Emil "Tom" Frei III (February 21, 1924 – April 30, 2013) was an American physician and oncologist. He was the former director and former physician-in-chief of the Dana–Farber Cancer Institute in Boston, Massachusetts. He was also the Richard and Susan Smith Distinguished Professor of Medicine at Harvard Medical School.

Early life and education 
Frei was born in 1924 in St. Louis. His family owned the stained glass manufacturer Emil Frei & Associates. Frei completed an accelerated pre-med Colgate University in 1944 after only 2 years of study and his medical degree from Yale University in 1948.

Career 
He interned at Firmin Desloge Hospital, now St. Louis University Hospital in St. Louis, Missouri and served as a physician in the Korean War. He worked at the National Cancer Institute from 1955 to 1965 and the M. D. Anderson Cancer Center from 1965 to 1972; while at M.D. Anderson he was the founding director of the Department of Development Therapeutics, which evolved into the Clinical Research Center. He served as physician-in-chief at the Dana-Farber Institute from 1972 to 1991. He is best known for his work on the treatment of lymphomas and childhood and adult leukemia. His groundbreaking research into then-controversial combination chemotherapy, including the VAMP regimen, earned him many awards.

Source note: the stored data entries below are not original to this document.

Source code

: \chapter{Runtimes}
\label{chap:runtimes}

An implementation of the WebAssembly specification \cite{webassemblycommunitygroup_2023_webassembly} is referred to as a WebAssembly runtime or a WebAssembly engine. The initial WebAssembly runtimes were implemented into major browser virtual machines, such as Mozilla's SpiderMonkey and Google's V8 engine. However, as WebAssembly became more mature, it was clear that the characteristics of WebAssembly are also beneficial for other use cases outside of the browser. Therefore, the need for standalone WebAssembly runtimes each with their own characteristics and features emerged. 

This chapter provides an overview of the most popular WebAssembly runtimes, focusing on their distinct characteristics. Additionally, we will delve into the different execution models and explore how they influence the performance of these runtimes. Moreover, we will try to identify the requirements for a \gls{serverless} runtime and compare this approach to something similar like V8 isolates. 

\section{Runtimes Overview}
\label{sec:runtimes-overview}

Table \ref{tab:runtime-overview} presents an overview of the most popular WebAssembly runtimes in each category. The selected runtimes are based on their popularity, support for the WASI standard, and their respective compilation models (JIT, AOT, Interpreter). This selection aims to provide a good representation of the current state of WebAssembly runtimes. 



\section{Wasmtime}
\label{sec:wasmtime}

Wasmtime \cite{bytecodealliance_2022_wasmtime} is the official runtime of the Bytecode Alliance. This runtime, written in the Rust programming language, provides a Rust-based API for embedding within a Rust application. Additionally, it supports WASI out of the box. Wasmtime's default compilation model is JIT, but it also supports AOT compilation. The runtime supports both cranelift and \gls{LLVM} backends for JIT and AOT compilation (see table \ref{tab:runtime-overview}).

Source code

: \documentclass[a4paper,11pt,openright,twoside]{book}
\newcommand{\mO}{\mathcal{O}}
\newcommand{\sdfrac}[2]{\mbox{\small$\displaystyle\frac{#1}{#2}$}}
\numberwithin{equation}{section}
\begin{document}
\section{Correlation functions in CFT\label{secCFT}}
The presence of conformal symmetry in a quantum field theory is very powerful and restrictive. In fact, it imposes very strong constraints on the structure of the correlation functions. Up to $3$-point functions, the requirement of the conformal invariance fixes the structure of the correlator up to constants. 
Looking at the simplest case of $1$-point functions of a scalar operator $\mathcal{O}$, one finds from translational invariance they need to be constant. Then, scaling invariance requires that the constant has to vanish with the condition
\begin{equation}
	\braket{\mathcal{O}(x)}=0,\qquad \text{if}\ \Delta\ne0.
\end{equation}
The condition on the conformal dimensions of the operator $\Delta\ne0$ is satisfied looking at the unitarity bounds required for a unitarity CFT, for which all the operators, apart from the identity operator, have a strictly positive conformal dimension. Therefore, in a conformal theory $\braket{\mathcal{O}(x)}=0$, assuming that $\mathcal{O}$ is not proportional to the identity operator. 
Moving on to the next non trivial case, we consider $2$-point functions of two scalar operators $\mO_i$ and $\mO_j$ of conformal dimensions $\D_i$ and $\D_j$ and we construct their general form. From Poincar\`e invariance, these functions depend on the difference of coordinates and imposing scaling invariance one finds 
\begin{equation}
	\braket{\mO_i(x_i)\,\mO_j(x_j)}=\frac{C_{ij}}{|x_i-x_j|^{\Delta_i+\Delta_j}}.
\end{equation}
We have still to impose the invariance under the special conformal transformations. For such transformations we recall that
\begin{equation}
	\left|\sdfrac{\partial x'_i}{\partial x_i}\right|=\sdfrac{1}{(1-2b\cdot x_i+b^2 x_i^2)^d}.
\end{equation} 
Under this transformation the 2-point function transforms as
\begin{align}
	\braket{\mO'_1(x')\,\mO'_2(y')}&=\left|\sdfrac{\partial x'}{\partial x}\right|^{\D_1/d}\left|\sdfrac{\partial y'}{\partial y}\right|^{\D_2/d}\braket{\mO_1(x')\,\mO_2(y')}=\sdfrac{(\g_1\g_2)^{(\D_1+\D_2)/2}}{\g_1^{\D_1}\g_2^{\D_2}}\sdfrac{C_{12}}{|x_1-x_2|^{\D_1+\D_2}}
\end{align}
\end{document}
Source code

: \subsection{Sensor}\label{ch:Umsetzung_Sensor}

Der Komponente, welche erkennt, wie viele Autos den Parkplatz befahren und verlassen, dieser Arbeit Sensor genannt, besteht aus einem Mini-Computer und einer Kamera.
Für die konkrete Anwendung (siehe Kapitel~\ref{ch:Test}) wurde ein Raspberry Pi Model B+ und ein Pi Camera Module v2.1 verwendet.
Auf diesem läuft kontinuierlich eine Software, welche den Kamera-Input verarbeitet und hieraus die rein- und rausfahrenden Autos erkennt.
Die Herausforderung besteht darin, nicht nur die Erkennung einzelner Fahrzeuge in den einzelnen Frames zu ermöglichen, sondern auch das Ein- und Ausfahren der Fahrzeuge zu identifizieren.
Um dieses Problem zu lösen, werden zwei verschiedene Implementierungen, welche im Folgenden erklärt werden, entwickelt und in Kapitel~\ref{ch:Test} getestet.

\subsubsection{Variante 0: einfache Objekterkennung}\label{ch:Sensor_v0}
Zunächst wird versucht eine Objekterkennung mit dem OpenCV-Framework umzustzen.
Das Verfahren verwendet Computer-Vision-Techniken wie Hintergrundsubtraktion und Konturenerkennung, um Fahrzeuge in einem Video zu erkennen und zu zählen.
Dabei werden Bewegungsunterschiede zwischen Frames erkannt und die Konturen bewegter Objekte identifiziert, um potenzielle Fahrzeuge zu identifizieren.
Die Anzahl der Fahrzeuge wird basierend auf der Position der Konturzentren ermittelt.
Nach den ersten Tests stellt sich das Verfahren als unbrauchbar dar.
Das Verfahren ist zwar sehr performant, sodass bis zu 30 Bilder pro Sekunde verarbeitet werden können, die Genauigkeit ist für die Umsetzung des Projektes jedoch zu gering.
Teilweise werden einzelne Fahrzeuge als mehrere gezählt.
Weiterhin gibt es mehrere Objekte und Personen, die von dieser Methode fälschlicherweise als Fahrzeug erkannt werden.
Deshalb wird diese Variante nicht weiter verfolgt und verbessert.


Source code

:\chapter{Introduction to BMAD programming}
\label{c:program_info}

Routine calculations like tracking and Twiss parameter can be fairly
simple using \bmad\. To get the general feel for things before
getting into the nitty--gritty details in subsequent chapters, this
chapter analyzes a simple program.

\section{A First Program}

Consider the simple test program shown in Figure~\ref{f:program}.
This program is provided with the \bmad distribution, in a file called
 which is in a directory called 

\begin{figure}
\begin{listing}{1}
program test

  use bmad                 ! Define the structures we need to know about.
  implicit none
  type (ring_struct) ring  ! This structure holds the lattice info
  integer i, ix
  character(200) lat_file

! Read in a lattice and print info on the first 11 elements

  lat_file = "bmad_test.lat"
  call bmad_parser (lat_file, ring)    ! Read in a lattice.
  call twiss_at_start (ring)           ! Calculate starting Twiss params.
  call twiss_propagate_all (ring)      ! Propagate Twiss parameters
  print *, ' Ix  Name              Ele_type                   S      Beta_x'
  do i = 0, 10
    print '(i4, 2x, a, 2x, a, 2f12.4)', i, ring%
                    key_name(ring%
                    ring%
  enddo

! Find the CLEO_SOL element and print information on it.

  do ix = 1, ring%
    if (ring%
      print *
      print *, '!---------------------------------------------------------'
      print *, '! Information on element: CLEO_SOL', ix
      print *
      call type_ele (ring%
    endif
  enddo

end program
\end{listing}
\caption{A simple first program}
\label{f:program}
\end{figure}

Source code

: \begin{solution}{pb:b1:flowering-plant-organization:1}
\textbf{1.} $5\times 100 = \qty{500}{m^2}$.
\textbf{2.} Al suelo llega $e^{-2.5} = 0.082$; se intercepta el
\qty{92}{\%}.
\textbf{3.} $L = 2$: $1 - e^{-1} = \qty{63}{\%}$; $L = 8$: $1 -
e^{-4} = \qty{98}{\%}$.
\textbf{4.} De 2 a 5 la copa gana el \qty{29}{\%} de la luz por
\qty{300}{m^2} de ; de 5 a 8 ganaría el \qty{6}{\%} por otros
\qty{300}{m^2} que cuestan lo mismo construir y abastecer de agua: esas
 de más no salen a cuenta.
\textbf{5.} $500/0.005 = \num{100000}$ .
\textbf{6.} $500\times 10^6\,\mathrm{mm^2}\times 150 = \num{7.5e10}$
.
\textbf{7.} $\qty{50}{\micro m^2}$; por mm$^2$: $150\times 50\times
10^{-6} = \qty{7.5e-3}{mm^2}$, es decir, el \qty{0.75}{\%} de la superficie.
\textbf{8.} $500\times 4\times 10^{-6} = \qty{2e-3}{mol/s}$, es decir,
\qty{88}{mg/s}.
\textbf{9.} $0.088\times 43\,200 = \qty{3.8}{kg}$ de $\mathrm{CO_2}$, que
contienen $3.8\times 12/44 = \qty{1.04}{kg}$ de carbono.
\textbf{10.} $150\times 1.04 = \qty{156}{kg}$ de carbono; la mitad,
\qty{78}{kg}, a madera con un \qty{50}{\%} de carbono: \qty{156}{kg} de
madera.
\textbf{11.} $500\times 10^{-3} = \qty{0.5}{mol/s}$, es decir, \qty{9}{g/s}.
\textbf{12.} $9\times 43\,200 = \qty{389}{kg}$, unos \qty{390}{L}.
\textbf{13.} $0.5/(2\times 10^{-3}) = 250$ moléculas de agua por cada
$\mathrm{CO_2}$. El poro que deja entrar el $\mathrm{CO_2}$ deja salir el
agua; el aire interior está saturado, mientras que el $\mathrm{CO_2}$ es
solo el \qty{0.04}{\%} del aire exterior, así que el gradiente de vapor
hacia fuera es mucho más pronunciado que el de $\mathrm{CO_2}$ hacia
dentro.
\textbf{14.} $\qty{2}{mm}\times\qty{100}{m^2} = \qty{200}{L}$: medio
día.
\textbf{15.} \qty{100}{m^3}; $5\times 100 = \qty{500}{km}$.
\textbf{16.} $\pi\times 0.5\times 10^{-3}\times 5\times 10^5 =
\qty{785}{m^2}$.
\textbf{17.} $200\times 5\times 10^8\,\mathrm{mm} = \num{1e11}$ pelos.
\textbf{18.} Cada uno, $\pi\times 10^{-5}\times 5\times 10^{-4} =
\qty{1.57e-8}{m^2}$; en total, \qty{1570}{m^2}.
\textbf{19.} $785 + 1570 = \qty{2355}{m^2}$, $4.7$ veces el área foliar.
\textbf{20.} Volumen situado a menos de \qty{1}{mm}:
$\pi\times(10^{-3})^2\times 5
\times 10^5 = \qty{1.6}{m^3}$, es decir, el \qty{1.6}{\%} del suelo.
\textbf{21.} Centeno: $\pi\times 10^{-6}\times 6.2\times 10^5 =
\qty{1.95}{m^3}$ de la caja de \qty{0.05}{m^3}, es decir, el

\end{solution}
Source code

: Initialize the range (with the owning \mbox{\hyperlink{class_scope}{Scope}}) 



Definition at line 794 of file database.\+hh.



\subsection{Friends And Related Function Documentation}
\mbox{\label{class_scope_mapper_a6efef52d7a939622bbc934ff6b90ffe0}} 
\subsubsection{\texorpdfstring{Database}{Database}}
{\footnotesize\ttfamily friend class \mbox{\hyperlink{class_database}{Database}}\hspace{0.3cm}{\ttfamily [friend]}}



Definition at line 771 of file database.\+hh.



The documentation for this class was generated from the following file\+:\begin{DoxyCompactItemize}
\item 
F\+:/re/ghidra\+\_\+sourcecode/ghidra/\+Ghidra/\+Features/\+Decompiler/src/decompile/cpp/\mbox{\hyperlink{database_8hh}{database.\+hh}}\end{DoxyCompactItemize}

He coauthored "Cancer Medicine" with Dr. James F. Holland.

Involvement in Cancer Cooperative Group Research
Frei was one of the founders of the Acute Leukemia Group B which later evolved into the Cancer and Leukemia Group B (CALGB). He served as the group chair for 16 years, from 1956 to 1963, and again from 1981 to 1990.

Journal of Clinical Oncology
He coined the Journal of Clinical Oncology in 1981, journal published first issue in 1983 in association with American Society of Clinical Oncology.

Recognition

In 1972 he received the Lasker-DeBakey Clinical Medical Research Award from the Lasker Foundation "for his outstanding contribution in application of the concept of combination chemotherapy for lymphoma and acute adult leukemia." Other awards included the Jeffrey A. Gottlieb Memorial Award (1978); NIH Distinguished Alumni Award (1990); Fellow, American Academy of Arts and Sciences (1999); Pollin Prize for Pediatric Research (2003); and AARC Lifetime Achievement Award (2004).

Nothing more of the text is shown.